*Problem details*: Extract the run of lines that starts at the top of the records below and ends at the line with "- [ ] Support for both comparison use cases", keeping both ends and excluding pictures.

*Dataset*:

= = =

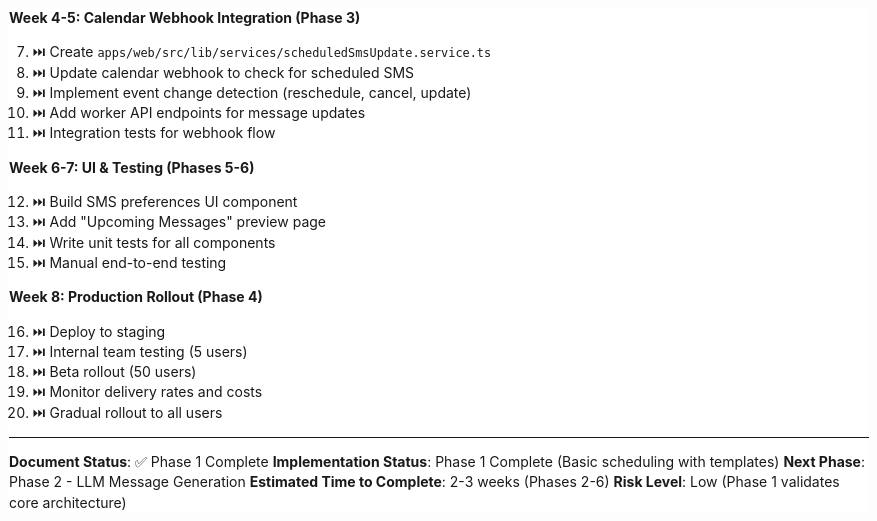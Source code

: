 **Week 4-5: Calendar Webhook Integration (Phase 3)**

7. ⏭️ Create `apps/web/src/lib/services/scheduledSmsUpdate.service.ts`
8. ⏭️ Update calendar webhook to check for scheduled SMS
9. ⏭️ Implement event change detection (reschedule, cancel, update)
10. ⏭️ Add worker API endpoints for message updates
11. ⏭️ Integration tests for webhook flow

**Week 6-7: UI & Testing (Phases 5-6)**

12. ⏭️ Build SMS preferences UI component
13. ⏭️ Add "Upcoming Messages" preview page
14. ⏭️ Write unit tests for all components
15. ⏭️ Manual end-to-end testing

**Week 8: Production Rollout (Phase 4)**

16. ⏭️ Deploy to staging
17. ⏭️ Internal team testing (5 users)
18. ⏭️ Beta rollout (50 users)
19. ⏭️ Monitor delivery rates and costs
20. ⏭️ Gradual rollout to all users

---

**Document Status**: ✅ Phase 1 Complete
**Implementation Status**: Phase 1 Complete (Basic scheduling with templates)
**Next Phase**: Phase 2 - LLM Message Generation
**Estimated Time to Complete**: 2-3 weeks (Phases 2-6)
**Risk Level**: Low (Phase 1 validates core architecture)
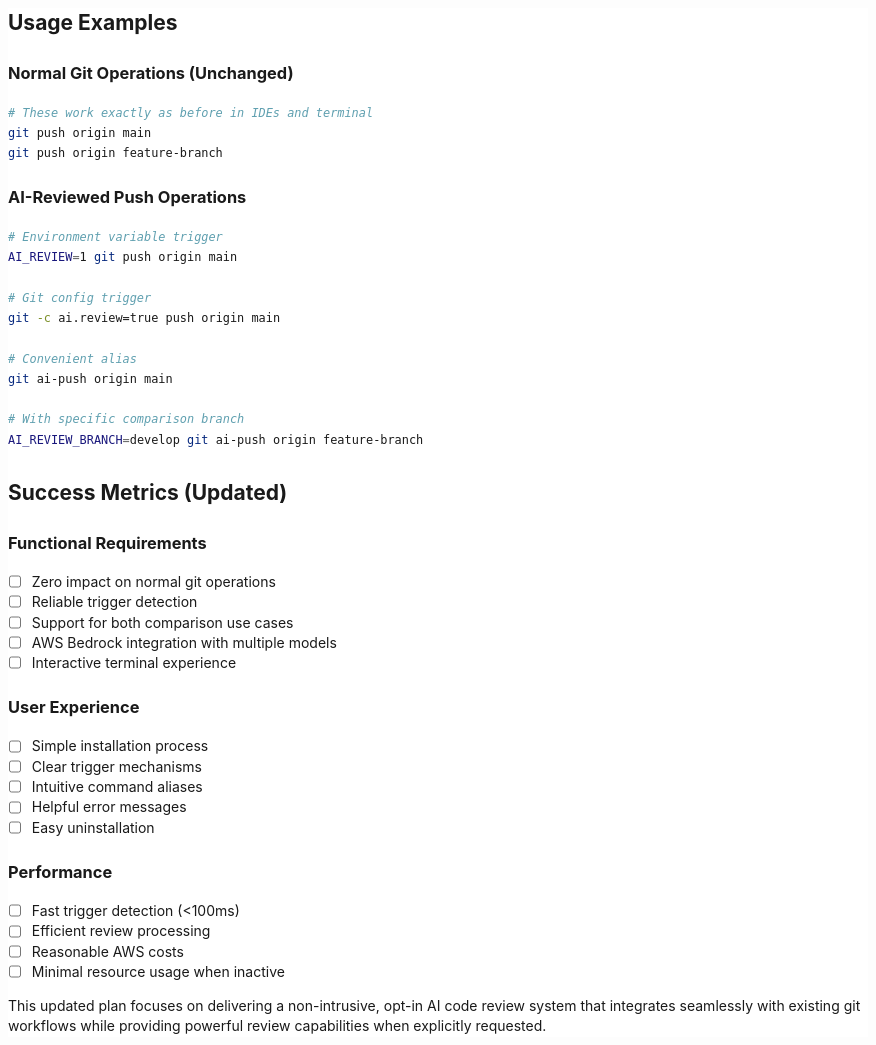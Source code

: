 ## Usage Examples

### Normal Git Operations (Unchanged)
```bash
# These work exactly as before in IDEs and terminal
git push origin main
git push origin feature-branch
```

### AI-Reviewed Push Operations
```bash
# Environment variable trigger
AI_REVIEW=1 git push origin main

# Git config trigger
git -c ai.review=true push origin main

# Convenient alias
git ai-push origin main

# With specific comparison branch
AI_REVIEW_BRANCH=develop git ai-push origin feature-branch
```

## Success Metrics (Updated)

### Functional Requirements
- [ ] Zero impact on normal git operations
- [ ] Reliable trigger detection
- [ ] Support for both comparison use cases
- [ ] AWS Bedrock integration with multiple models
- [ ] Interactive terminal experience

### User Experience
- [ ] Simple installation process
- [ ] Clear trigger mechanisms
- [ ] Intuitive command aliases
- [ ] Helpful error messages
- [ ] Easy uninstallation

### Performance
- [ ] Fast trigger detection (<100ms)
- [ ] Efficient review processing
- [ ] Reasonable AWS costs
- [ ] Minimal resource usage when inactive

This updated plan focuses on delivering a non-intrusive, opt-in AI code review system that integrates seamlessly with existing git workflows while providing powerful review capabilities when explicitly requested.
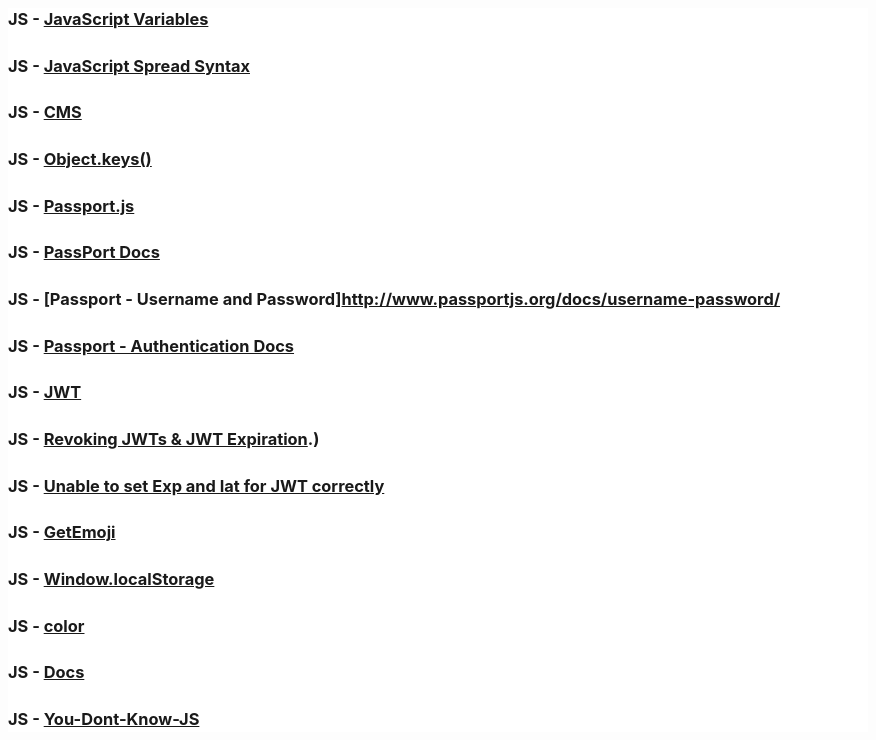 
### JS - [JavaScript Variables](https://www.w3schools.com/js/js_variables.asp)

### JS - [JavaScript Spread Syntax](https://developer.mozilla.org/en-US/docs/Web/JavaScript/Reference/Operators/Spread_syntax)

### JS - [CMS](https://techterms.com/definition/cms)

### JS - [Object.keys()](https://developer.mozilla.org/en-US/docs/Web/JavaScript/Reference/Global_Objects/Object/keys)


### JS - [Passport.js](http://www.passportjs.org/)

### JS - [PassPort Docs](http://www.passportjs.org/docs/downloads/html/)


### JS - [Passport - Username and Password]http://www.passportjs.org/docs/username-password/

### JS - [Passport - Authentication Docs](http://www.passportjs.org/docs/authenticate/)

### JS - [JWT](https://jwt.io/introduction/)

### JS - [Revoking JWTs & JWT Expiration](https://fusionauth.io/learn/expert-advice/tokens/revoking-jwts#:~:text=The%20most%20common%20solution%20is,2%20weeks%20or%202%20months).)

### JS - [Unable to set Exp and Iat for JWT correctly](https://stackoverflow.com/questions/33322407/unable-to-set-exp-and-iat-for-jwt-correctly)
### JS - [GetEmoji](https://getemoji.com/)

### JS - [Window.localStorage](https://developer.mozilla.org/en-US/docs/Web/API/Window/localStorage)

### JS - [color](https://developer.mozilla.org/en-US/docs/Web/CSS/color)

### JS - [Docs](https://developer.mozilla.org/en-US/docs/Learn)

### JS - [You-Dont-Know-JS](https://github.com/getify/You-Dont-Know-JS/blob/2nd-ed/preface.md)
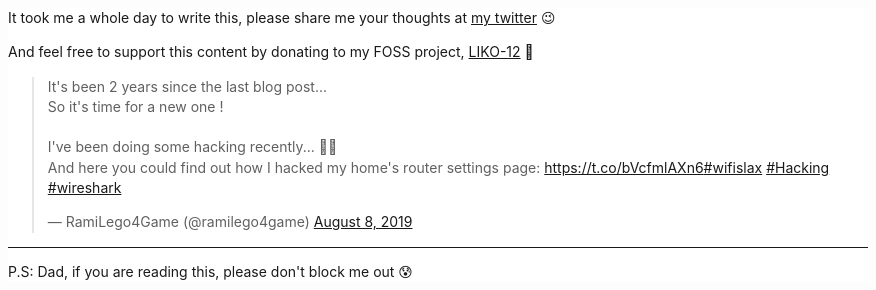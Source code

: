 It took me a whole day to write this, please share me your thoughts at [my twitter](https://twitter.com/ramilego4game) 😉

And feel free to support this content by donating to my FOSS project, [LIKO-12](https://ramilego4game.itch.io/liko12) 🧡

<blockquote class="twitter-tweet"><p lang="en" dir="ltr">It&#39;s been 2 years since the last blog post...<br>So it&#39;s time for a new one !<br><br>I&#39;ve been doing some hacking recently... 🕵️‍♀️<br>And here you could find out how I hacked my home&#39;s router settings page: <a href="https://t.co/bVcfmlAXn6">https://t.co/bVcfmlAXn6</a><a href="https://twitter.com/hashtag/wifislax?src=hash&amp;ref_src=twsrc%5Etfw">#wifislax</a> <a href="https://twitter.com/hashtag/Hacking?src=hash&amp;ref_src=twsrc%5Etfw">#Hacking</a> <a href="https://twitter.com/hashtag/wireshark?src=hash&amp;ref_src=twsrc%5Etfw">#wireshark</a></p>&mdash; RamiLego4Game (@ramilego4game) <a href="https://twitter.com/ramilego4game/status/1159564546316673025?ref_src=twsrc%5Etfw">August 8, 2019</a></blockquote> <script async src="https://platform.twitter.com/widgets.js" charset="utf-8"></script> 

---

P.S: Dad, if you are reading this, please don't block me out 😰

= = =

*Output for this exercise*:
Source code

: **Week 4-5: Calendar Webhook Integration (Phase 3)**

7. ⏭️ Create `apps/web/src/lib/services/scheduledSmsUpdate.service.ts`
8. ⏭️ Update calendar webhook to check for scheduled SMS
9. ⏭️ Implement event change detection (reschedule, cancel, update)
10. ⏭️ Add worker API endpoints for message updates
11. ⏭️ Integration tests for webhook flow

**Week 6-7: UI & Testing (Phases 5-6)**

12. ⏭️ Build SMS preferences UI component
13. ⏭️ Add "Upcoming Messages" preview page
14. ⏭️ Write unit tests for all components
15. ⏭️ Manual end-to-end testing

**Week 8: Production Rollout (Phase 4)**

16. ⏭️ Deploy to staging
17. ⏭️ Internal team testing (5 users)
18. ⏭️ Beta rollout (50 users)
19. ⏭️ Monitor delivery rates and costs
20. ⏭️ Gradual rollout to all users

---

**Document Status**: ✅ Phase 1 Complete
**Implementation Status**: Phase 1 Complete (Basic scheduling with templates)
**Next Phase**: Phase 2 - LLM Message Generation
**Estimated Time to Complete**: 2-3 weeks (Phases 2-6)
**Risk Level**: Low (Phase 1 validates core architecture)
Source code

: ## Usage Examples

### Normal Git Operations (Unchanged)
```bash
# These work exactly as before in IDEs and terminal
git push origin main
git push origin feature-branch
```

### AI-Reviewed Push Operations
```bash
# Environment variable trigger
AI_REVIEW=1 git push origin main

# Git config trigger
git -c ai.review=true push origin main

# Convenient alias
git ai-push origin main

# With specific comparison branch
AI_REVIEW_BRANCH=develop git ai-push origin feature-branch
```

## Success Metrics (Updated)

### Functional Requirements
- [ ] Zero impact on normal git operations
- [ ] Reliable trigger detection
- [ ] Support for both comparison use cases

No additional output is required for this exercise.